== Task directions ==
Which lines of the records contain the word "your"? Show each of them.

== Extracted records ==
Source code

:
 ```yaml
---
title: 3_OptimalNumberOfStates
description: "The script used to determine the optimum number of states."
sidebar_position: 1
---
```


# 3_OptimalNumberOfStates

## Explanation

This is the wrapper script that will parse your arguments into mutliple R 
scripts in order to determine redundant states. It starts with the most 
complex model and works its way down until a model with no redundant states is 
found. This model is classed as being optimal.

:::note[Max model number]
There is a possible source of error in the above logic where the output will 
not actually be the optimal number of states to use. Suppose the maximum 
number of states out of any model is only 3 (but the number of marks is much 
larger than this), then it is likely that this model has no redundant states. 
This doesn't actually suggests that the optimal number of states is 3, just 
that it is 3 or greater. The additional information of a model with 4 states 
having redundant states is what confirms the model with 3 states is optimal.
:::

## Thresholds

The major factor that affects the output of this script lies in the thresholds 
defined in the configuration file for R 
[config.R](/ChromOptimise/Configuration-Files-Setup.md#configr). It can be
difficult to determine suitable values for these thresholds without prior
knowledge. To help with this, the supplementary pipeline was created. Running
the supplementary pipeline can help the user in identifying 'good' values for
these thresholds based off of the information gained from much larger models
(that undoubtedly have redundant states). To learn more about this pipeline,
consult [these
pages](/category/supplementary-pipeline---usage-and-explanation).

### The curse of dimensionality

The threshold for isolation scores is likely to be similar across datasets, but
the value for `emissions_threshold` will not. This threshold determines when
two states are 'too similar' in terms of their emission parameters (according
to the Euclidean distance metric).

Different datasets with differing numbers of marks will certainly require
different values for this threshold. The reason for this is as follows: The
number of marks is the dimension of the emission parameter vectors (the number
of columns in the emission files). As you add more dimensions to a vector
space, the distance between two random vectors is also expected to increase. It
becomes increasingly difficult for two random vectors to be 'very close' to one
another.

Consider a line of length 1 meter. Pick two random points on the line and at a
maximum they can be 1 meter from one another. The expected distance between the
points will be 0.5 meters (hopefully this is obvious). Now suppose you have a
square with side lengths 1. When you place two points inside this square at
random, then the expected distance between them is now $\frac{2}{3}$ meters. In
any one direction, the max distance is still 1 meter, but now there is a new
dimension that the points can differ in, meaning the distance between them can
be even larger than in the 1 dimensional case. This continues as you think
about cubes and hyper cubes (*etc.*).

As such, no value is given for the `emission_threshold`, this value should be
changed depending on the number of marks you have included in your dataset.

== Output below ==
This is the wrapper script that will parse your arguments into mutliple R 
changed depending on the number of marks you have included in your dataset.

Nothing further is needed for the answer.